**Your goal:** Compute the number of lines in the following data that include the word "struct", and output that number alone.

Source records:
┌──
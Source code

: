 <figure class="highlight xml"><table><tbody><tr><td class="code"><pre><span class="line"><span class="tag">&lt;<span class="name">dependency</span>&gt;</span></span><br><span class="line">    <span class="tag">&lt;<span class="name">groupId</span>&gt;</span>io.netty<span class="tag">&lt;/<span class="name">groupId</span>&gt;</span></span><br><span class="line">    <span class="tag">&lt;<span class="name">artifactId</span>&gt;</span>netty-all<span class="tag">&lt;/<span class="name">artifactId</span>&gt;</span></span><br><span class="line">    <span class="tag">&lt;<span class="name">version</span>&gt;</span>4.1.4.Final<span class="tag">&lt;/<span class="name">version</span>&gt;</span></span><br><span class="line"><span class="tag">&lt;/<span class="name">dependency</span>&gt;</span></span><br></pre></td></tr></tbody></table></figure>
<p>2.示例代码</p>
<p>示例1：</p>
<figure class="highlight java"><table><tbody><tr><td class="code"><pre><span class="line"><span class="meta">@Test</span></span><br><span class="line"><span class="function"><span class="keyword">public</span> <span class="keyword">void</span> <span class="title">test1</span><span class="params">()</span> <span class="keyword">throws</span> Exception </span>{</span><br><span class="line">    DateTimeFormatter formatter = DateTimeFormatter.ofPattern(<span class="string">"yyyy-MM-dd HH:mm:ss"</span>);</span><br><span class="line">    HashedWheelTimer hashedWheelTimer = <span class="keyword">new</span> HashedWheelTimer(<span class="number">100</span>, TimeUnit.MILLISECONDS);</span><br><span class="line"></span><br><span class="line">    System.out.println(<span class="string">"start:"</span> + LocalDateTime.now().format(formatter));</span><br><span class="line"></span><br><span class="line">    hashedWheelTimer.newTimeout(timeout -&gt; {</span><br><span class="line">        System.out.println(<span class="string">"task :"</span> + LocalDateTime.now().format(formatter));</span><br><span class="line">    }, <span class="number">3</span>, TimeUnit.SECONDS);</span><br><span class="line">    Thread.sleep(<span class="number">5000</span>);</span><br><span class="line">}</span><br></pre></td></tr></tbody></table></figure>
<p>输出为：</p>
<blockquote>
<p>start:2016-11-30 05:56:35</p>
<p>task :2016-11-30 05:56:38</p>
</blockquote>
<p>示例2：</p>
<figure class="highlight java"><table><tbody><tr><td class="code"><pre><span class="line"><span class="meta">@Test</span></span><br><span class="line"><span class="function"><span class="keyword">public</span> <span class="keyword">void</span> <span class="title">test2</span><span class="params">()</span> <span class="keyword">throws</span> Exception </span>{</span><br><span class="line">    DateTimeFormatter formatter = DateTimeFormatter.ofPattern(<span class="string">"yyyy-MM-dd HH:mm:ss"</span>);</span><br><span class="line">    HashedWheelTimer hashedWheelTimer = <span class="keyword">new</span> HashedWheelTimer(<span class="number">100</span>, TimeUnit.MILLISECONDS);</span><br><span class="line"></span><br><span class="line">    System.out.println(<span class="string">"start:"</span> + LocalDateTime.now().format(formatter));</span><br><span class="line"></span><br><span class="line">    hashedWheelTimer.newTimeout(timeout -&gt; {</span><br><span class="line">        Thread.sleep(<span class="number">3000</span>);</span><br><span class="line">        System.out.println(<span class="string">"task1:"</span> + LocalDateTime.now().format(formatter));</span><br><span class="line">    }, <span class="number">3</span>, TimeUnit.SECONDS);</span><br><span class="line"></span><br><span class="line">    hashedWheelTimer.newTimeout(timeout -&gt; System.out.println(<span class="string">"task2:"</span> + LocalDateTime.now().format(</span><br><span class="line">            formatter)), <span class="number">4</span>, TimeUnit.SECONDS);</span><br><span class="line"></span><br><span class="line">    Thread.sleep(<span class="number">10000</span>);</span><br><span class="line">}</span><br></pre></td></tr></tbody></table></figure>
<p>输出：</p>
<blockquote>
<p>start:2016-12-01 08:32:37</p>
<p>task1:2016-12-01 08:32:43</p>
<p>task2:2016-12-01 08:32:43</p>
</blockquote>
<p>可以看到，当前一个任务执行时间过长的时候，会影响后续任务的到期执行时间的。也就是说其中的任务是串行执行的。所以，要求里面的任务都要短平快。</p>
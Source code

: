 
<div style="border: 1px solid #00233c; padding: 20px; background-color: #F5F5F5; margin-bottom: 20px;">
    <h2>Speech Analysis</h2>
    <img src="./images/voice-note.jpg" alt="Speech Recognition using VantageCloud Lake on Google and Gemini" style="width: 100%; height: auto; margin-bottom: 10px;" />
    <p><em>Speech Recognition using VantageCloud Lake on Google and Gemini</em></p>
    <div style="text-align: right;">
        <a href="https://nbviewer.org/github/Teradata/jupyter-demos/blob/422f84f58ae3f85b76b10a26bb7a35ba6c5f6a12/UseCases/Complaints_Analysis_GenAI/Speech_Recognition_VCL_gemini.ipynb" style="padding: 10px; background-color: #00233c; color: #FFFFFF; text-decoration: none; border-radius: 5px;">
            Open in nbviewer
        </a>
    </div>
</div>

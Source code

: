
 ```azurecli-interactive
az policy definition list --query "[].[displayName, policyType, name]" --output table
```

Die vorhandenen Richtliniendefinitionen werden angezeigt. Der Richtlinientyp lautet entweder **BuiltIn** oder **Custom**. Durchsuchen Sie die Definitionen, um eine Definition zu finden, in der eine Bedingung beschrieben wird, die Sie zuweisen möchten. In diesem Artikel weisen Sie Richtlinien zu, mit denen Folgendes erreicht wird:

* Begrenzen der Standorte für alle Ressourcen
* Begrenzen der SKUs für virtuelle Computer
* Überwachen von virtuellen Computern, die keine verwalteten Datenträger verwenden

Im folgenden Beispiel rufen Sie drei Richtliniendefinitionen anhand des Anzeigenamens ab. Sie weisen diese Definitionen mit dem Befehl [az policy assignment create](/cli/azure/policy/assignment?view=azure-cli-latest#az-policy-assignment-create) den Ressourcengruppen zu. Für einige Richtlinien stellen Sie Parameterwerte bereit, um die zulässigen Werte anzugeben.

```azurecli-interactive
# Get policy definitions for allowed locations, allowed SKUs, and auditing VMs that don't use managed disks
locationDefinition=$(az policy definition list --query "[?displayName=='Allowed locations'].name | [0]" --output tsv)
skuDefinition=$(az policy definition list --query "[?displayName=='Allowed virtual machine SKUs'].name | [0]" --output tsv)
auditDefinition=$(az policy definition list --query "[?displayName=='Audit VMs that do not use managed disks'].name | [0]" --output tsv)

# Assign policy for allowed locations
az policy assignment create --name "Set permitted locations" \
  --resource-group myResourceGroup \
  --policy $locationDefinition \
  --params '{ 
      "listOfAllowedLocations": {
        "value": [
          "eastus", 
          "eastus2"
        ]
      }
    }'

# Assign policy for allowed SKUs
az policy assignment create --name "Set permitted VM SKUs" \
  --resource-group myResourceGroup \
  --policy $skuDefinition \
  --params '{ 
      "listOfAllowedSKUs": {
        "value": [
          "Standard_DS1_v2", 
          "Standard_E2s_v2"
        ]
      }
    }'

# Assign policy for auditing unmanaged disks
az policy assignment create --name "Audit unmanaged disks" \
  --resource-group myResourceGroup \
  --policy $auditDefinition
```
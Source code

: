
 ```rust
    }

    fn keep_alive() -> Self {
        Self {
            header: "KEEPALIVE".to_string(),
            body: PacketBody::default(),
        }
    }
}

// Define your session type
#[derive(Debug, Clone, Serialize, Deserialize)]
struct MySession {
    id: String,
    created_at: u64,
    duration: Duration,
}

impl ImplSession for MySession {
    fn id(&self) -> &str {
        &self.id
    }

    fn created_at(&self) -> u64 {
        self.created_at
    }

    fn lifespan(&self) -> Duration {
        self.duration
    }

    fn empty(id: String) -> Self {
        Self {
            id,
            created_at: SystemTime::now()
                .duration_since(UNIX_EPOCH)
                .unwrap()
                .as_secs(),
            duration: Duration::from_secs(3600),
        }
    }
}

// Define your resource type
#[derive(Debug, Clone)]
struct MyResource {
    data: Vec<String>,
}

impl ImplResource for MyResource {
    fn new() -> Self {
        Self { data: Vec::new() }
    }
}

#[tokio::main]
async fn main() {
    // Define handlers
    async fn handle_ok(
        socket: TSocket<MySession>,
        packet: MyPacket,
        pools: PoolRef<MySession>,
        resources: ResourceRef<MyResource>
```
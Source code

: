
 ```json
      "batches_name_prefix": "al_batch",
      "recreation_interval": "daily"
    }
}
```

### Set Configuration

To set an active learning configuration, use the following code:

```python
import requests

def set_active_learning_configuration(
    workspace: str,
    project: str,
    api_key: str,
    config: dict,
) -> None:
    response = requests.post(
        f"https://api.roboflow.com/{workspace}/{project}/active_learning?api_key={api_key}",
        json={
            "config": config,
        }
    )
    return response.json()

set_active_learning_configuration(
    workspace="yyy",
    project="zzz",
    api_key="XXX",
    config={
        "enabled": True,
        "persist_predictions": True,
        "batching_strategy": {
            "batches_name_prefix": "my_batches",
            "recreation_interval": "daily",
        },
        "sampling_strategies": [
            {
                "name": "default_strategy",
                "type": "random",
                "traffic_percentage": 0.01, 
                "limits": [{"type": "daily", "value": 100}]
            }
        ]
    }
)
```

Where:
└──
**Exercise solution:** 2